Noi siamo i primi conoscitori di noi stessi per cui se notiamo cambiamenti nel nostro aspetto fisico o avvertiamo sintomi anche lievi (che spesso almeno all’inizio difficilmente attribuiamo ad un malfunzionamento tiroideo) si può provare con un cambiamento dello stile di vita alimentare scegliendo alcuni alimenti che aiutino la tiroide ed evitandone altri che la rallentino ulteriormente.

Andranno poi logicamente eseguiti gli esami del sangue per valutare la funzione della nostra ghiandola tiroidea e vedere se ci troviamo di fronte ad una patologia tiroidea o meno.

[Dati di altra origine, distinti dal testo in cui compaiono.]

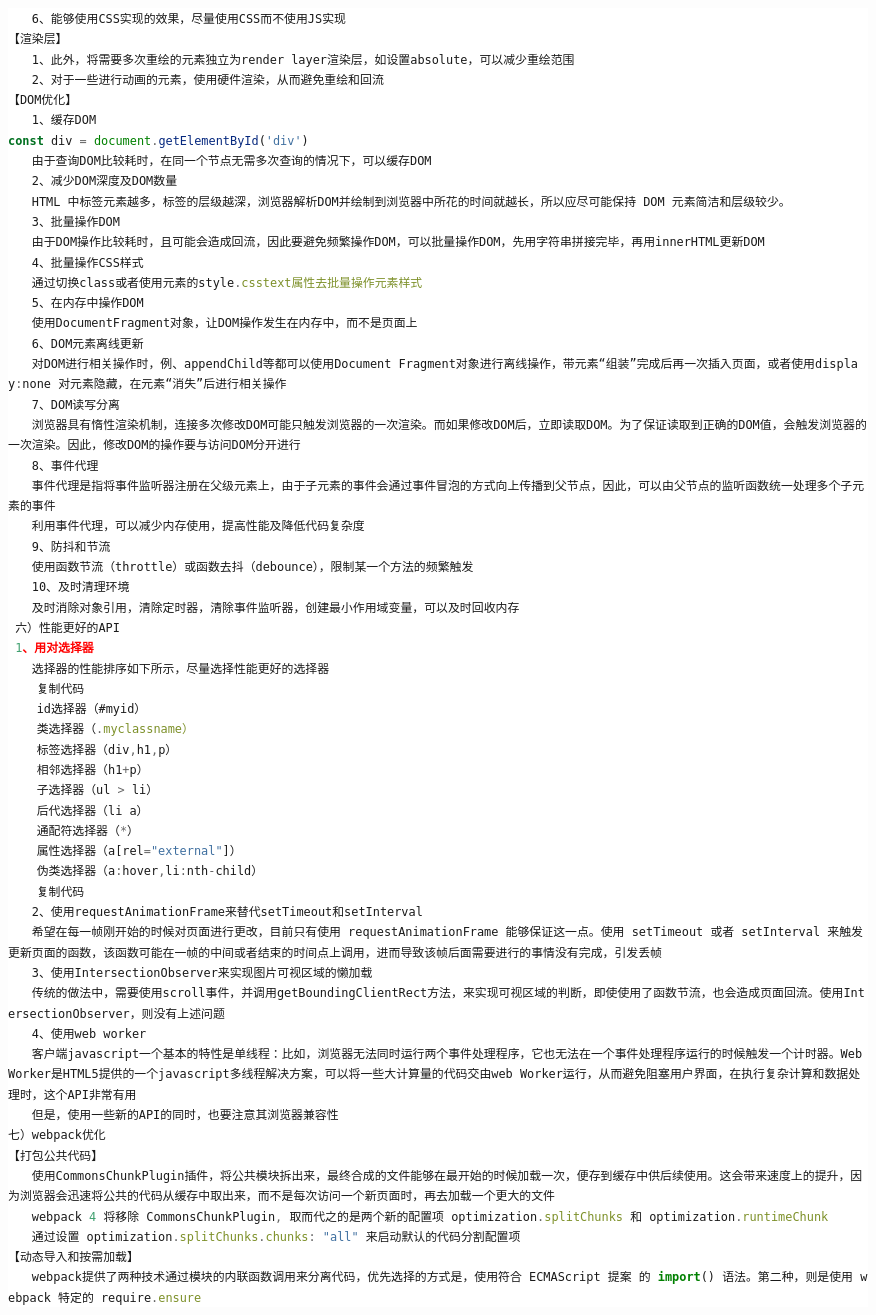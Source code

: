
 ```javascript
　　6、能够使用CSS实现的效果，尽量使用CSS而不使用JS实现
【渲染层】
　　1、此外，将需要多次重绘的元素独立为render layer渲染层，如设置absolute，可以减少重绘范围
　　2、对于一些进行动画的元素，使用硬件渲染，从而避免重绘和回流
【DOM优化】
　　1、缓存DOM
const div = document.getElementById('div')
　　由于查询DOM比较耗时，在同一个节点无需多次查询的情况下，可以缓存DOM
　　2、减少DOM深度及DOM数量
　　HTML 中标签元素越多，标签的层级越深，浏览器解析DOM并绘制到浏览器中所花的时间就越长，所以应尽可能保持 DOM 元素简洁和层级较少。
　　3、批量操作DOM
　　由于DOM操作比较耗时，且可能会造成回流，因此要避免频繁操作DOM，可以批量操作DOM，先用字符串拼接完毕，再用innerHTML更新DOM
　　4、批量操作CSS样式
　　通过切换class或者使用元素的style.csstext属性去批量操作元素样式
　　5、在内存中操作DOM
　　使用DocumentFragment对象，让DOM操作发生在内存中，而不是页面上
　　6、DOM元素离线更新
　　对DOM进行相关操作时，例、appendChild等都可以使用Document Fragment对象进行离线操作，带元素“组装”完成后再一次插入页面，或者使用display:none 对元素隐藏，在元素“消失”后进行相关操作
　　7、DOM读写分离
　　浏览器具有惰性渲染机制，连接多次修改DOM可能只触发浏览器的一次渲染。而如果修改DOM后，立即读取DOM。为了保证读取到正确的DOM值，会触发浏览器的一次渲染。因此，修改DOM的操作要与访问DOM分开进行
　　8、事件代理
　　事件代理是指将事件监听器注册在父级元素上，由于子元素的事件会通过事件冒泡的方式向上传播到父节点，因此，可以由父节点的监听函数统一处理多个子元素的事件
　　利用事件代理，可以减少内存使用，提高性能及降低代码复杂度
　　9、防抖和节流
　　使用函数节流（throttle）或函数去抖（debounce），限制某一个方法的频繁触发
　　10、及时清理环境
　　及时消除对象引用，清除定时器，清除事件监听器，创建最小作用域变量，可以及时回收内存
 六）性能更好的API
 1、用对选择器
　　选择器的性能排序如下所示，尽量选择性能更好的选择器
    复制代码
    id选择器（#myid）
    类选择器（.myclassname）
    标签选择器（div,h1,p）
    相邻选择器（h1+p）
    子选择器（ul > li）
    后代选择器（li a）
    通配符选择器（*）
    属性选择器（a[rel="external"]）
    伪类选择器（a:hover,li:nth-child）
    复制代码
　　2、使用requestAnimationFrame来替代setTimeout和setInterval
　　希望在每一帧刚开始的时候对页面进行更改，目前只有使用 requestAnimationFrame 能够保证这一点。使用 setTimeout 或者 setInterval 来触发更新页面的函数，该函数可能在一帧的中间或者结束的时间点上调用，进而导致该帧后面需要进行的事情没有完成，引发丢帧
　　3、使用IntersectionObserver来实现图片可视区域的懒加载
　　传统的做法中，需要使用scroll事件，并调用getBoundingClientRect方法，来实现可视区域的判断，即使使用了函数节流，也会造成页面回流。使用IntersectionObserver，则没有上述问题
　　4、使用web worker
　　客户端javascript一个基本的特性是单线程：比如，浏览器无法同时运行两个事件处理程序，它也无法在一个事件处理程序运行的时候触发一个计时器。Web Worker是HTML5提供的一个javascript多线程解决方案，可以将一些大计算量的代码交由web Worker运行，从而避免阻塞用户界面，在执行复杂计算和数据处理时，这个API非常有用
　　但是，使用一些新的API的同时，也要注意其浏览器兼容性
七）webpack优化
【打包公共代码】
　　使用CommonsChunkPlugin插件，将公共模块拆出来，最终合成的文件能够在最开始的时候加载一次，便存到缓存中供后续使用。这会带来速度上的提升，因为浏览器会迅速将公共的代码从缓存中取出来，而不是每次访问一个新页面时，再去加载一个更大的文件
　　webpack 4 将移除 CommonsChunkPlugin, 取而代之的是两个新的配置项 optimization.splitChunks 和 optimization.runtimeChunk
　　通过设置 optimization.splitChunks.chunks: "all" 来启动默认的代码分割配置项
【动态导入和按需加载】
　　webpack提供了两种技术通过模块的内联函数调用来分离代码，优先选择的方式是，使用符合 ECMAScript 提案 的 import() 语法。第二种，则是使用 webpack 特定的 require.ensure
```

  • Difficoltà a dimagrire nonostante le diete; tendenza a ingrassare sull’addome
  • Polpacci gonfi, mani e piedi freddi;
  • Palpebre gonfie e borse sotto gli occhi soprattutto la mattina, viso paffuto e con tendenza al doppio mento, diradamento delle sopracciglia;
  • Capelli secchi, fragili, ruvidi, caduta diffusa, unghie fragili e a lenta crescita;
  • Scarsa sudorazione anche al caldo;
  • Intolleranza al freddo;
  • Addome gonfio, stitichezza;
  • Pelle secca, pallida e ruvida, con ipercheratosi follicolare (aspetto granuloso) soprattutto sulle braccia, gomiti squamosi;
  • Stanchezza mattutina, sonnolenza, mancanza di memoria, tendenza alla depressione, rigidità articolare;
  • Livelli di colesterolo aumentati;
  • Vulnerabilità alle infezioni, micosi recidivanti, dermatiti atopiche;
  • Alterazioni mestruali;

 

Qualora questi sintomi siano presenti e in forma marcata, è fondamentale rivolgersi all’endocrinologo per un controllo accurato dei parametri di funzionalità tiroidea ed ecografia alla ghiandola.

Se i sintomi sono lievi, e quando la pigrizia tiroidea procura ricadute solo “estetiche”, possono essere di aiuto la fitoterapia e alcuni accorgimenti nutrizionali che stimolano la tiroide a ritornare a funzionare correttamente.

Se gli esami denotano invece un rallentamento più marcato della funzionalità tiroidea andrà avviata una terapia ormonale sostitutiva.

La valutazione di quanto la tiroide funziona meno andrà sempre fatta tenendo presente l’età del Paziente.

Con il passare degli anni infatti la tiroide tende fisiologicamente a ridurre la propria funzione ed il TSH (ormone ipofisario che regolare la tiroide e che viene utilizzato per un primo screening di funzionalità tiroidea) tenderà lentamente a salire.

Cosi come un TSH normale ma superiore a 2,5-3 in Pz di giovane età, pur essendo ancora normale, indica la tendenza, che andrà controllata con ulteriori e successive analisi, della tiroide a rallentarsi, di converso un TSH di 4-5 anche se al limite alto della norma, è da considerarsi nomale in pazienti ottantenni.